What goes up must come down. And sometimes they bounce back up again.

Wall Street is littered with failed turnaround stories, but some ailing businesses do bounce back stronger than before. These three turnaround stories struck our panel of Motley Fool contributors as the strongest rebounds of 2014.

Target (TGT 1.03%) cleaned out the executive suite to come back from a data security scandal. Monster Beverage (MNST -0.60%) struck a game-changing partnership to end nearly two years of eternal Mondays. Rackspace Hosting (RAX) came back from the edge of oblivion. Read all about these turnarounds here:

Image source: Target.

Bob Ciura (Target): Discount retailer Target is my pick for the best turnaround story of 2014. Investors may recall that in the fourth quarter last year, Target revealed that as many as 70 million shoppers had their personal information stolen. Hackers obtained data including payment card numbers, names, mailing addresses, phone numbers, and email addresses. Target's public relations image took a severe hit as a result. Its stock price fell from $64 per share to $55 per share by May, and the data breach ultimately cost Target's Chairman and Chief Executive Officer Gregg Steinhafel, a 35-year company veteran, his job.

If that wasn't bad enough, Target has also lost a lot of money throughout the year on its Canadian expansion campaign. Target aggressively opened new locations in Canada over the course of the past year, which made sense at the time because Target was previously limited to the United States. Last quarter alone, Target lost $211 million in Canada before interest and taxes. Target is racking up losses because it's been forced to discount prices significantly to lure shoppers in. The hope is that eventually Target's stores will stand on their own legs, but this hasn't happened yet. Target's comps in Canada look bad, with same-store sales up just 1% last quarter.

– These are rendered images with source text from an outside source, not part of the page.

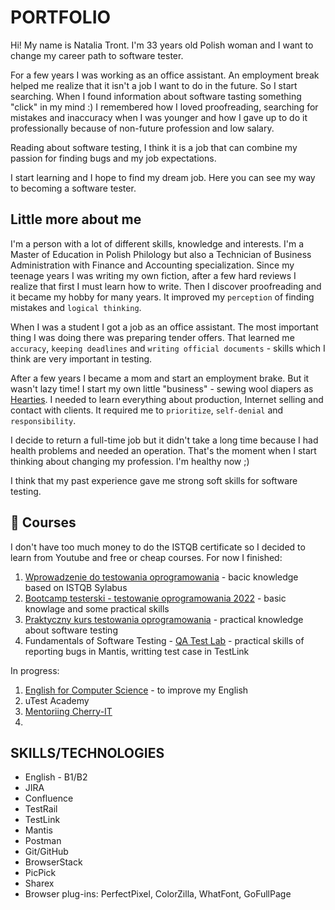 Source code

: # PORTFOLIO

Hi! My name is Natalia Tront. I'm 33 years old Polish woman and I want to change my career path to software tester.

For a few years I was working as an office assistant. An employment break helped me realize that it isn't a job I want to do in the future. So I start searching.
When I found information about software tasting something "click" in my mind :) I remembered how I loved proofreading, searching for mistakes and inaccuracy when I was younger and how I gave up to do it professionally because of non-future profession and low salary.

Reading about software testing, I think it is a job that can combine my passion for finding bugs and my job expectations.

I start learning and I hope to find my dream job. Here you can see my way to becoming a software tester.

## Little more about me
I'm a person with a lot of different skills, knowledge and interests. I'm a Master of Education in Polish Philology but also a Technician of Business Administration with Finance and Accounting specialization. Since my teenage years I was writing my own fiction, after a few hard reviews I realize that first I must learn how to write. Then I discover proofreading and it became my hobby for many years. It improved my `perception` of finding mistakes and `logical thinking`.

When I was a student I got a job as an office assistant. The most important thing I was doing there was preparing tender offers. That learned me `accuracy`, `keeping deadlines` and `writing official documents` - skills which I think are very important in testing.

After a few years I became a mom and start an employment brake. But it wasn't lazy time! I start my own little "business" - sewing wool diapers as [Hearties](https://www.facebook.com/Hearties/). I needed to learn everything about production, Internet selling and contact with clients. It required me to `prioritize`, `self-denial` and `responsibility`.

I decide to return a full-time job but it didn't take a long time because I had health problems and needed an operation. That's the moment when I start thinking about changing my profession. I'm healthy now ;)

I think that my past experience gave me strong soft skills for software testing.

## 📖 Courses
I don't have too much money to do the ISTQB certificate so I decided to learn from Youtube and free or cheap courses. For now I finished:
1. [Wprowadzenie do testowania oprogramowania](https://navoica.pl/courses/course-v1:ZPSB+WTO1+2022_WTO1/about) - bacic knowledge based on ISTQB Sylabus
2. [Bootcamp testerski - testowanie oprogramowania 2022](https://www.udemy.com/course/bootcamp-testerski-tester-oprogramowania) - basic knowlage and some practical skills
3. [Praktyczny kurs testowania oprogramowania](https://www.udemy.com/course/praktyczny-kurs-testowania-oprogramowania) - practical knowledge about software testing
4. Fundamentals of Software Testing - [QA Test Lab](https://qatestlab.com/) - practical skills of reporting bugs in Mantis, writting test case in TestLink

In progress:
1. [English for Computer Science](https://navoica.pl/courses/course-v1:PolitechnikaKrakowska+SJO_4+2022/about) - to improve my English
2. uTest Academy
3. [Mentoriing Cherry-IT](http://cherry-it.pl/)
4. 

## SKILLS/TECHNOLOGIES
- English - B1/B2
- JIRA
- Confluence
- TestRail
- TestLink
- Mantis
- Postman
- Git/GitHub
- BrowserStack
- PicPick
- Sharex
- Browser plug-ins: PerfectPixel, ColorZilla, WhatFont, GoFullPage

But all that looks like a distant memory now. Customers clearly forgave Target for the data breach, as U.S. same-store sales were up 1.2% last quarter, which was better than the company projected. The company delivered a 20% dividend increase to shareholders this year, and Target's stock price is now at $72 per share. Another tailwind is that Target management expects the improving retail environment, boosted by falling oil prices, to set the stage for a strong holiday shopping season in the U.S. and Canada. This would cap off a fantastic turnaround year for Target.

Image source: Author.

Anders Bylund (Monster Beverage): Energy drink specialist Monster Beverage limped into 2014, in desperate need of a fresh energy jolt. The stock has fallen 11% over the previous 18 months, just barely keeping pace with the S&P 500 (^GSPC -0.88%) index in 2013. Monster missed analysts' earnings estimates in seven consecutive quarters, including the year-ending period of 2013.

But the tune changed in 2014. First, Monster started delivering against Wall Street's quarterly expectations. Then, beverage giant Coca-Cola (KO 2.14%) struck a huge accord with Monster, investing $2.2 billion of cash in the company while handing over all of Coke's energy drink operations to the specialist.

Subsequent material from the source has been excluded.